I primi aumenti calcolati dall’Autorità per le garanzie nelle comunicazioni erano stati bocciati dalla UE, che non riteneva che il regolatore italiano avesse utilizzato “i dati di una società efficiente che gestisce una rete in rame di nuova costruzione”. Così Agcom era stata costretta a diminuirli e ad esplicitare gli obblighi previsti a carico di Telecom Italia, prerequisiti all’introduzione degli aumenti.
L’Ad di Telecom Franco Bernebè si è detto “sorpreso” dai nuovi risultati che sarebbero diversi da quelli a cui porterebbe il modello di calcolo adottato e già accettato dalla UE. La telco, in ogni caso, “prende atto” della decisione dell’Autorità che, però, sarebbe andata al di là di quanto appuntato dalle istituzioni europee che si erano limitate a chiedere maggior attenzione nel calcoli dei costi di manutenzione correttiva e costi commerciali.
D’altra parte Fastweb, Vodafone, Wind e Tiscali hanno commentato addirittura “con rammarico” la decisione Agcom, non escludendo la possibilità di “avviare le opportune azioni nelle sedi competenti” (il TAR): la conferma dell’aumento del canone, secondo loro, “ignora del tutto gli elementi forniti dagli operatori alternativi e favorisce l’operatore dominante sul mercato”, rafforzandone ulteriormente la posizione.
La nuova diatriba, almeno a parole, riallontana i protagonisti del settore che avevano da poco raggiunto un primo accordo (per le infrastrutture passive) nella lunga trattativa che dovrebbe portare all’avvio della costruzione della rete di nuova generazione.

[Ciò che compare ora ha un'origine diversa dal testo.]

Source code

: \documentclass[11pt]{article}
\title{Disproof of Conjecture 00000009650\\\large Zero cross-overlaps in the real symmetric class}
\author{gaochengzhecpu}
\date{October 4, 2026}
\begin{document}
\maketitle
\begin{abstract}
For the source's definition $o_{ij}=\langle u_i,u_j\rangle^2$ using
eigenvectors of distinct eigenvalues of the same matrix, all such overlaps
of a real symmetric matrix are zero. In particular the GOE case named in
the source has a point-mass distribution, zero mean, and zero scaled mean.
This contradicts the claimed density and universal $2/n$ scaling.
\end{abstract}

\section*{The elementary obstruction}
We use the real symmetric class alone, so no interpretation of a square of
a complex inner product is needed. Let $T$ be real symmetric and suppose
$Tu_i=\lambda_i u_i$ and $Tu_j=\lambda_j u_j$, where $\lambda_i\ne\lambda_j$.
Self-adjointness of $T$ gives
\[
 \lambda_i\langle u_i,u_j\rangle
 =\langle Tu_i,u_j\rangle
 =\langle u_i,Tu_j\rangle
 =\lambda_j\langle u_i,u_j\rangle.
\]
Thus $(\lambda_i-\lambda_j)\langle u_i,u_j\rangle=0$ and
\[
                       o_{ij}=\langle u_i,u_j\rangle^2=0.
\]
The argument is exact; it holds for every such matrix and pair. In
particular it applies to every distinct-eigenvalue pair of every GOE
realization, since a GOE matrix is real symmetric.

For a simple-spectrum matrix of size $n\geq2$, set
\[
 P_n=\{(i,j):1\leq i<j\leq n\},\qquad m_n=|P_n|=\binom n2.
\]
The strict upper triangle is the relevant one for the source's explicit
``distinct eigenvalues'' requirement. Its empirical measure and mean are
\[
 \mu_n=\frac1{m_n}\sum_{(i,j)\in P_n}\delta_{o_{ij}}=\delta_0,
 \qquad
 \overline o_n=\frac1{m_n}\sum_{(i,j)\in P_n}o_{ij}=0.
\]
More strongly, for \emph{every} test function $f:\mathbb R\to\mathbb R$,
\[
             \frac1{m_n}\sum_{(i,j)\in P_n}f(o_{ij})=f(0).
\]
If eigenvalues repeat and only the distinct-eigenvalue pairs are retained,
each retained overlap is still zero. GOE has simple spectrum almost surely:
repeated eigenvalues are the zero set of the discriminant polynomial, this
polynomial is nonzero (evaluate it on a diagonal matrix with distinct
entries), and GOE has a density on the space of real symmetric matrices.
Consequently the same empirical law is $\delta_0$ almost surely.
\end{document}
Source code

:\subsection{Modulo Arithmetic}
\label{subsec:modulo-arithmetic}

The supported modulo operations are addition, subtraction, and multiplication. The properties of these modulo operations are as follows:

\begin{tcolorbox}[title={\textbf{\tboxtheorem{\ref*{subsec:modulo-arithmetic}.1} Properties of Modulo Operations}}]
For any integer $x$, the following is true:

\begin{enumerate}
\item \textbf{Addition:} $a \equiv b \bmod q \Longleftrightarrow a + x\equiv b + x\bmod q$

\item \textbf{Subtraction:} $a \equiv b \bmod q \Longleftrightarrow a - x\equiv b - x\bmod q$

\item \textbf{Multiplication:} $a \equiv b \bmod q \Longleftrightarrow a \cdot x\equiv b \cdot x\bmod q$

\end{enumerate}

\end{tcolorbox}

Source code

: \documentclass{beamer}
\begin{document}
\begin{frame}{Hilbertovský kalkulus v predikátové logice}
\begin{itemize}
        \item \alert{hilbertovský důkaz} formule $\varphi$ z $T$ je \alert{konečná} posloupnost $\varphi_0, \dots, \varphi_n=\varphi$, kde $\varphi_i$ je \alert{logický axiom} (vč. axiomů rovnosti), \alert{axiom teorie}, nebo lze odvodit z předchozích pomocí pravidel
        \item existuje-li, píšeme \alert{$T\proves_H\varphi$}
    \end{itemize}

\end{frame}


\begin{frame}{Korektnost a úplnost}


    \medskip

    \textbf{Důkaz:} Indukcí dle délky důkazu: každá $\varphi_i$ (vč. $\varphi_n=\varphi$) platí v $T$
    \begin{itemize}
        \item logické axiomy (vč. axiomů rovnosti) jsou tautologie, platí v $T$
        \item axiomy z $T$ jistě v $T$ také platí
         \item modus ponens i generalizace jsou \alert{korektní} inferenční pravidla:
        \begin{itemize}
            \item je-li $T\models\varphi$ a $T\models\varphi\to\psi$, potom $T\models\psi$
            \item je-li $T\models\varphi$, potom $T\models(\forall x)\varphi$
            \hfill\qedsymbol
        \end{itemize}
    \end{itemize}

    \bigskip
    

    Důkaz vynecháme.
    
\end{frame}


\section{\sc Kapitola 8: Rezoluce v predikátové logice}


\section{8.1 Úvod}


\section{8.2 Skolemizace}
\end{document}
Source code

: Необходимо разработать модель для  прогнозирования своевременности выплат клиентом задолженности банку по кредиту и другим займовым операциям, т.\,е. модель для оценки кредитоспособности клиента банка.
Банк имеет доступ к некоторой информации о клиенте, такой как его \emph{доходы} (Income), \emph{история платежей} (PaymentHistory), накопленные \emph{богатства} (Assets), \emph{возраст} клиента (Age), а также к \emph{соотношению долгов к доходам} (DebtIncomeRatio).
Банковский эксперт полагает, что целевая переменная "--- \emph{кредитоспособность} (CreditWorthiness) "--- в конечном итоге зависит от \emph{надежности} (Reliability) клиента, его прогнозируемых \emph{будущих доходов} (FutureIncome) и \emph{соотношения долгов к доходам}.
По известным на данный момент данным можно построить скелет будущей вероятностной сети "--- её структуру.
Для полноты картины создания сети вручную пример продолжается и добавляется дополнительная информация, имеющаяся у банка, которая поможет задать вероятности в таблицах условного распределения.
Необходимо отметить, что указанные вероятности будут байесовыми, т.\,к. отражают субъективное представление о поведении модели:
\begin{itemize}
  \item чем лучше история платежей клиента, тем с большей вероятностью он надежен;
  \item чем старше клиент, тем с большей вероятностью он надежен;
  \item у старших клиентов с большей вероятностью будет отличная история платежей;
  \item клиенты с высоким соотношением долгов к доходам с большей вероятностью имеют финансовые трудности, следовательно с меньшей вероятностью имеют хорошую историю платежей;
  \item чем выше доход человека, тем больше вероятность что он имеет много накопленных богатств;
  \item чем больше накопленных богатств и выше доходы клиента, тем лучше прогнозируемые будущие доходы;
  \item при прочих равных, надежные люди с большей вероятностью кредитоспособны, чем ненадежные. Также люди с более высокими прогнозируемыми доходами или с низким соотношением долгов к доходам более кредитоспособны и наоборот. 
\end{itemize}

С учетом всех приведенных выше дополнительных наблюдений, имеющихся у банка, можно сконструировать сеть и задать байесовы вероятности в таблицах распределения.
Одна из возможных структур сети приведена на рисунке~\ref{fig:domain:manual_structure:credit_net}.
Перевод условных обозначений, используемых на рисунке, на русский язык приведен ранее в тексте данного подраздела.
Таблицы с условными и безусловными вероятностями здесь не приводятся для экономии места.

Intanto, a far calare la temperatura nel settore anche l’ entrata nel vivo del dibattito sul destino dei 2,4 miliardi di euro attesi dall’asta sulle frequenze liberate con il digitale, la cui eventuale attribuzione a favore di spese “ordinarie” previste in finanziaria non farebbe altro che “peggiorare l’indebitamento netto strutturale”. Peggiorando, di fatto, la situazione finanziaria del settore.